Instructions to follow –
Word for word, transcribe all the entries shown below.

Data to examine –
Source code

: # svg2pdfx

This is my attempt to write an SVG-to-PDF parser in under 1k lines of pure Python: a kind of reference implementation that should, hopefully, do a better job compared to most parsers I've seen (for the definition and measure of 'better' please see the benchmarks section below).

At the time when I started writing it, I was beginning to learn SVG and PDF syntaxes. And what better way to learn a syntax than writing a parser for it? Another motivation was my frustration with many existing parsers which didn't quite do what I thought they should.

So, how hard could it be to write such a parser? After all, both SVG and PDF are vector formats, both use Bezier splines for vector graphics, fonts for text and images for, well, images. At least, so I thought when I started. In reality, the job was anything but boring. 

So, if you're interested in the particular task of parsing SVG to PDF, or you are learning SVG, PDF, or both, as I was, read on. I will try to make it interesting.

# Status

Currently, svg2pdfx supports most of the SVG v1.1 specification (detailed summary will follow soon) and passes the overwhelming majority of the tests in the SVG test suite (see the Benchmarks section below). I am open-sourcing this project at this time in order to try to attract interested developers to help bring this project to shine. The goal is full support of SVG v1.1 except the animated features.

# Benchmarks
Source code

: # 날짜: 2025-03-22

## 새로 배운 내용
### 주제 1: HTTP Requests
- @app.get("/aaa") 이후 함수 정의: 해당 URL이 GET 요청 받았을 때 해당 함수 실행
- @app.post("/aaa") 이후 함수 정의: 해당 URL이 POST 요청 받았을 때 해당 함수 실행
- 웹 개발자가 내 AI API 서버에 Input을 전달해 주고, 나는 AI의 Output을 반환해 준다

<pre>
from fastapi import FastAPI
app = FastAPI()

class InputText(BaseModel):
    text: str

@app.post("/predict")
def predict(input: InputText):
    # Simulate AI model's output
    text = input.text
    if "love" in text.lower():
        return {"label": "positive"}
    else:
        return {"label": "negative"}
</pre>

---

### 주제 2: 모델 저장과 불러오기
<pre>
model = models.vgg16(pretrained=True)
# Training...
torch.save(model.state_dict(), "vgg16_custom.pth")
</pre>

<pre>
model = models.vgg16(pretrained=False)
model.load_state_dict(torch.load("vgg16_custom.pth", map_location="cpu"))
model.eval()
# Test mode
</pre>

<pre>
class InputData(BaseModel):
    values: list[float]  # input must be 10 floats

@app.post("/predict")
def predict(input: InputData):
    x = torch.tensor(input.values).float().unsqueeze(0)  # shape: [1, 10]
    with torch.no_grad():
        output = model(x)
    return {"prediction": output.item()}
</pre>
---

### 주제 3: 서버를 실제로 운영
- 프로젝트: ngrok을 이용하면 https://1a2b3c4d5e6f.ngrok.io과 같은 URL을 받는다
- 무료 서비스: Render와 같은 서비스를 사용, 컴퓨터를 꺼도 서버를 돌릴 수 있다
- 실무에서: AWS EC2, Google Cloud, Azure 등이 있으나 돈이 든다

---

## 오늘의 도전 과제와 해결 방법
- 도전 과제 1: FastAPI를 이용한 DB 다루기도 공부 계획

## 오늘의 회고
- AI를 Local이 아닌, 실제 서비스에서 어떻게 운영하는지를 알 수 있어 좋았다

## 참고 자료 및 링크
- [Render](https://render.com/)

Reply –
Source code

: # svg2pdfx

This is my attempt to write an SVG-to-PDF parser in under 1k lines of pure Python: a kind of reference implementation that should, hopefully, do a better job compared to most parsers I've seen (for the definition and measure of 'better' please see the benchmarks section below).

At the time when I started writing it, I was beginning to learn SVG and PDF syntaxes. And what better way to learn a syntax than writing a parser for it? Another motivation was my frustration with many existing parsers which didn't quite do what I thought they should.

So, how hard could it be to write such a parser? After all, both SVG and PDF are vector formats, both use Bezier splines for vector graphics, fonts for text and images for, well, images. At least, so I thought when I started. In reality, the job was anything but boring. 

So, if you're interested in the particular task of parsing SVG to PDF, or you are learning SVG, PDF, or both, as I was, read on. I will try to make it interesting.

# Status

Currently, svg2pdfx supports most of the SVG v1.1 specification (detailed summary will follow soon) and passes the overwhelming majority of the tests in the SVG test suite (see the Benchmarks section below). I am open-sourcing this project at this time in order to try to attract interested developers to help bring this project to shine. The goal is full support of SVG v1.1 except the animated features.

# Benchmarks
Source code

: # 날짜: 2025-03-22

## 새로 배운 내용
### 주제 1: HTTP Requests
- @app.get("/aaa") 이후 함수 정의: 해당 URL이 GET 요청 받았을 때 해당 함수 실행
- @app.post("/aaa") 이후 함수 정의: 해당 URL이 POST 요청 받았을 때 해당 함수 실행
- 웹 개발자가 내 AI API 서버에 Input을 전달해 주고, 나는 AI의 Output을 반환해 준다

<pre>
from fastapi import FastAPI
app = FastAPI()

class InputText(BaseModel):
    text: str

@app.post("/predict")
def predict(input: InputText):
    # Simulate AI model's output
    text = input.text
    if "love" in text.lower():
        return {"label": "positive"}
    else:
        return {"label": "negative"}
</pre>

---

### 주제 2: 모델 저장과 불러오기
<pre>
model = models.vgg16(pretrained=True)
# Training...
torch.save(model.state_dict(), "vgg16_custom.pth")
</pre>

<pre>
model = models.vgg16(pretrained=False)
model.load_state_dict(torch.load("vgg16_custom.pth", map_location="cpu"))
model.eval()
# Test mode
</pre>

<pre>
class InputData(BaseModel):
    values: list[float]  # input must be 10 floats

@app.post("/predict")
def predict(input: InputData):
    x = torch.tensor(input.values).float().unsqueeze(0)  # shape: [1, 10]
    with torch.no_grad():
        output = model(x)
    return {"prediction": output.item()}
</pre>
---

### 주제 3: 서버를 실제로 운영
- 프로젝트: ngrok을 이용하면 https://1a2b3c4d5e6f.ngrok.io과 같은 URL을 받는다
- 무료 서비스: Render와 같은 서비스를 사용, 컴퓨터를 꺼도 서버를 돌릴 수 있다
- 실무에서: AWS EC2, Google Cloud, Azure 등이 있으나 돈이 든다

---

## 오늘의 도전 과제와 해결 방법
- 도전 과제 1: FastAPI를 이용한 DB 다루기도 공부 계획

## 오늘의 회고
- AI를 Local이 아닌, 실제 서비스에서 어떻게 운영하는지를 알 수 있어 좋았다

## 참고 자료 및 링크
- [Render](https://render.com/)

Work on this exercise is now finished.